We are called to be holy.
My response
But it is in considering God’s holiness that I come face to face with my own inadequacy. “Woe is me, I am ruined. For I am a man of unclean lips.” (Isaiah 6:5)
We are conditioned to a lack of holiness. We are used to it, and we accept that it is normal. We measure ourselves and the people around us and even God by the standards we have learned from living in an unholy world. And so we are surprised when we see that in order to love us he goes to such great lengths to reach us without defiling or becoming untrue to himself. We need to shift our perspective, from seeing ourselves and God in the context of the world to seeing ourselves and the world from the context of a holy God.
Of course, even though God makes us holy by his selection and gives us the righteousness of Christ, we are still for now stuck in our flesh.
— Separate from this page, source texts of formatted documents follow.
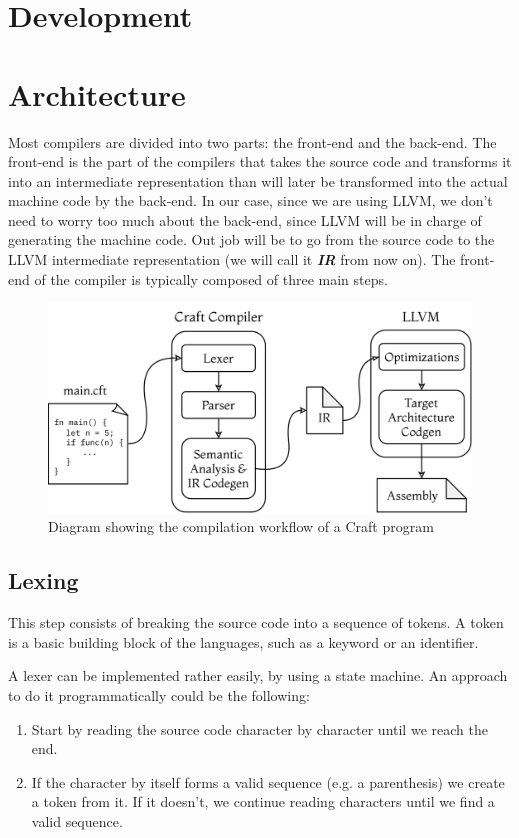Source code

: ﻿\documentclass[10pt,a4paper,twocolumn,twoside]{article}
\begin{document}
\section{Development}
\section{Architecture}
Most compilers are divided into two parts: the front-end and the back-end. The
front-end is the part of the compilers that takes the source code and transforms
it into an intermediate representation than will later be transformed into the
actual machine code by the back-end. In our case, since we are using LLVM, we
don't need to worry too much about the back-end, since LLVM will be in charge of
generating the machine code. Out job will be to go from the source code to the
LLVM intermediate representation (we will call it \textbf{\textit{IR}} from now
on). The front-end of the compiler is typically composed of three main steps.

\begin{figure}[ht]
\centering
\captionsetup{justification=centering,margin=1cm}
\includegraphics[width=\linewidth]{arch}
\caption{Diagram showing the compilation workflow of a Craft program}
\end{figure}

\subsection{Lexing} 
This step consists of breaking the source code into a sequence of tokens. A
token is a basic building block of the languages, such as a keyword or an
identifier.

A lexer can be implemented rather easily, by using a state machine. An approach
to do it programmatically could be the following:

\begin{enumerate}
    \item Start by reading the source code character by character until we reach
        the end.
    \item If the character by itself forms a valid sequence (e.g. a parenthesis)
        we create a token from it. If it doesn't, we continue reading characters
        until we find a valid sequence. 
\end{enumerate}
\end{document}
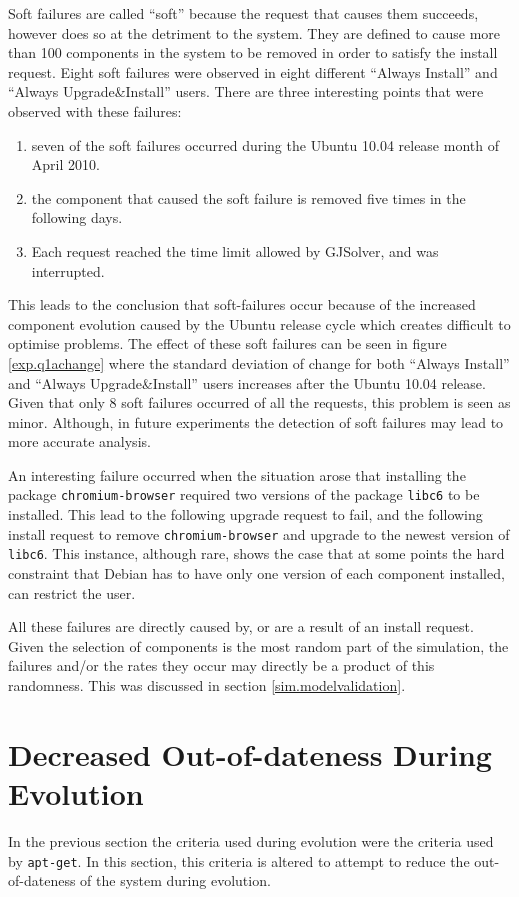 Soft failures are called ``soft'' because the request that causes them succeeds, however does so at the detriment to the system.
They are defined to cause more than 100 components in the system to be removed in order to satisfy the install request.
Eight soft failures were observed in eight different ``Always Install'' and ``Always Upgrade\&Install'' users.
There are three interesting points that were observed with these failures:
\begin{enumerate}
  \item seven of the soft failures occurred during the Ubuntu 10.04 release month of April 2010.
  \item the component that caused the soft failure is removed five times in the following days.
  \item Each request reached the time limit allowed by GJSolver, and was interrupted. 
\end{enumerate}
This leads to the conclusion that soft-failures occur because of the increased component evolution caused by the Ubuntu release cycle which creates difficult to optimise problems.
The effect of these soft failures can be seen in figure \ref{exp.q1achange} 
where the standard deviation of change for both ``Always Install'' and ``Always Upgrade\&Install'' users increases after the Ubuntu 10.04 release.
Given that only 8 soft failures occurred of all the requests, this problem is seen as minor.
Although, in future experiments the detection of soft failures may lead to more accurate analysis. 

An interesting failure occurred when the situation arose that installing the package \texttt{chromium-browser} required two versions of the package \texttt{libc6} to be installed. 
This lead to the following upgrade request to fail, and the following install request to remove \texttt{chromium-browser} and upgrade to the newest version of \texttt{libc6}.
This instance, although rare, shows the case that at some points the hard constraint that Debian has to have only one version of each component installed,
can restrict the user.

All these failures are directly caused by, or are a result of an install request.
Given the selection of components is the most random part of the simulation, the failures and/or the rates they occur may directly be a product of this randomness.
This was discussed in section \ref{sim.modelvalidation}.


\section{Decreased Out-of-dateness During Evolution}
In the previous section the criteria used during evolution were the criteria used by \texttt{apt-get}.
In this section, this criteria is altered to attempt to reduce the out-of-dateness of the system during evolution.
I know that God has set me apart. I know that God has imputed righteousness, and that my account is paid and I am clean. But I see all too clearly my failings and my sin. Even while my heart is made clean my thoughts are bitterness and unjust anger and rot. I cannot become holy by force of will.
The mystery for me is that I am not partly clean and partly not. I am fully clean, and fully not. There is no shades of one overcoming the other. Maybe the key is which me I want to live in. I choose by looking to the one who I wish to follow. When my focus is on God, I move to live in the heart that is clean. When my focus is on the world, I move to live in the flesh that is not, and take on my old slavery once again. I cannot become holy by focusing on that which I need to become separate from. I am incapable of creating that separation, and my focus on it just sucks me back in. I have to turn my focus on the one who is already holy and has already given me his righteousness.
If I wish to live in the light, to live a life that is holy, I have to see everything from the starting point of God’s holiness. I need to see others as God sees them, love them as God loves them. I don’t mean in degree (because my holiness and love is never perfect), but in context and type.
Do I still sin? Sure. But it isn’t who I am. My old nature was nailed to the cross. I died there. Now I am an adopted son of God. My heart is made clean. I am transformed. It is done, and I am holy. God has done what no effort of mine could have even started.
God cannot abide evil, because he is holy. God has come and dwells in my heart. The only way that he is able to do that is because he has already cleaned it out, made it holy. My heart, your heart if you are his adopted child, is the Holy of Holies. It is where God chooses to live. When I truly believe that its a whole new world.